Last modified: 2005-03-05 by ivan sache
Keywords: val-de-marne | nogent-sur-marne | towers: 2 (white) | fleurs-de-lys: 3 (yellow) | wheat: 2 (yellow) | grape (yellow) | reed |
Links: FOTW homepage |
search |
disclaimer and copyright |
write us |
mirrors
See also:
The city of Nogent-sur-Marne (28,000 inhabitants; 286 ha) is located 11
km east of the center of Paris, but the municipal territory of Nogent
borders the municipal territory of Paris via the woods of Vincennes.
The river Marne flows into the Seine in Alfortville, a few kilometers
downstream from Nogent-sur-Marne.
There are several cities called Nogent (from Latin Novigentum, new
settlement) in France, therefore the need of a longer name to distinguish
them: Nogent-en-Othe, Nogent-l'Abbesse, Nogent-l'Artaud,
Nogent-le-Bernard, Nogent-le-Phaye, Nogent-le-Roi, Nogent-le-Rotrou , Nogent-le-Sec, Nogent-les-Montbard, Nogent-sur-Aube, Nogent-sur-Eure, Nogent-sur-Loir,
Nogent-sur-Marne, Nogent-sur-Oise, Nogent-sur-Seine,
Nogent-sur-Vernisson, and ... Nogent.
History of Nogent-sur-Marne
Although Nogent is one of the oldest Gallo-Roman settlements around
Paris, there is no trace of the name of the city before the VIth
century.
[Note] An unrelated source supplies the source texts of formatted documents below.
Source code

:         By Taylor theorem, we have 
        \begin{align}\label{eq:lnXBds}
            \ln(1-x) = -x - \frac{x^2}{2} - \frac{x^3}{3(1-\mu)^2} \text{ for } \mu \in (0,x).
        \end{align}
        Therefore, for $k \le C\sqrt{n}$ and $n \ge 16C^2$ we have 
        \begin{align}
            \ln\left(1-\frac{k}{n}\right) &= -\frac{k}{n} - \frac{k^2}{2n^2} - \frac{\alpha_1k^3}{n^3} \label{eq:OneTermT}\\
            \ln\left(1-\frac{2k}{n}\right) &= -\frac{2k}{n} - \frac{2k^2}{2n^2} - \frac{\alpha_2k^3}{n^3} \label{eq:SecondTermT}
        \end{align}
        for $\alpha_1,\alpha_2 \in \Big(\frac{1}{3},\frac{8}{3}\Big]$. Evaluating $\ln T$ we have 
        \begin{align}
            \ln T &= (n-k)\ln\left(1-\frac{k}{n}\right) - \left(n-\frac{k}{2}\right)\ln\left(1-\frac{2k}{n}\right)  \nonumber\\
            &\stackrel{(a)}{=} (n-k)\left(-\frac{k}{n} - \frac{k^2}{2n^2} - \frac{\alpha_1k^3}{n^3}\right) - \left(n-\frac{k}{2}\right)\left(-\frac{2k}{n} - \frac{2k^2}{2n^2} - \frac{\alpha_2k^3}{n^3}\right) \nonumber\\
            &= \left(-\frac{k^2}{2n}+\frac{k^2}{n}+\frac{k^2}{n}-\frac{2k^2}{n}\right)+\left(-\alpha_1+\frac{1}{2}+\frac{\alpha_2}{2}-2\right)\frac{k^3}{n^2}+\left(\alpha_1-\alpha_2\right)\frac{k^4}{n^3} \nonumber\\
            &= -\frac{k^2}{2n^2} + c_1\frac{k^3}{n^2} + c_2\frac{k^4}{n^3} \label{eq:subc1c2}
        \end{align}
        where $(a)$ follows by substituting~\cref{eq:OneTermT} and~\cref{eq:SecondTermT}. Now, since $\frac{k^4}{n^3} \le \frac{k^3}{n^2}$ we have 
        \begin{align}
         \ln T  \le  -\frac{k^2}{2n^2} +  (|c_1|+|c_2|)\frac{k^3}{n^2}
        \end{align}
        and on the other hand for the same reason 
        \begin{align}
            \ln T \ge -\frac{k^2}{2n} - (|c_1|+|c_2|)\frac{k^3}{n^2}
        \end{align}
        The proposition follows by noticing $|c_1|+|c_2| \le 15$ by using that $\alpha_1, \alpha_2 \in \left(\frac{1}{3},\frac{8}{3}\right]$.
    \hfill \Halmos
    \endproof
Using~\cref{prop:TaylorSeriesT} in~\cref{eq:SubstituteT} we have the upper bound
In his "History of the Franks", St. Grégoire de Tours (c.
538-594) writes that the Merovingian King Chilpéric I (539-584) met the
Roman Eastern Emperor Tiberius in his royal villa in Nogent.
Chilpéric's successors Clotaire II (584-629) and Dagobert I (? - 638)
seems to have also stayed in Nogent. Not all historians believe that
the king's residence was in Nogent, but a Merovingian cemetary found in
the city proves that an early settlement existed there. In the Middle
Ages, Nogent depended on the neighbouring abbey of Saint-Maur, whose
monks cleared the area and planted grapevine on the hills of the river
Marne.
The Saint-Saturnin's church was built in the XII-XIIIth century,
starting with a bell-tower in Romanic style and ending with a nave in
Gothic style, and revamped in the XVIIth and XXth centuries.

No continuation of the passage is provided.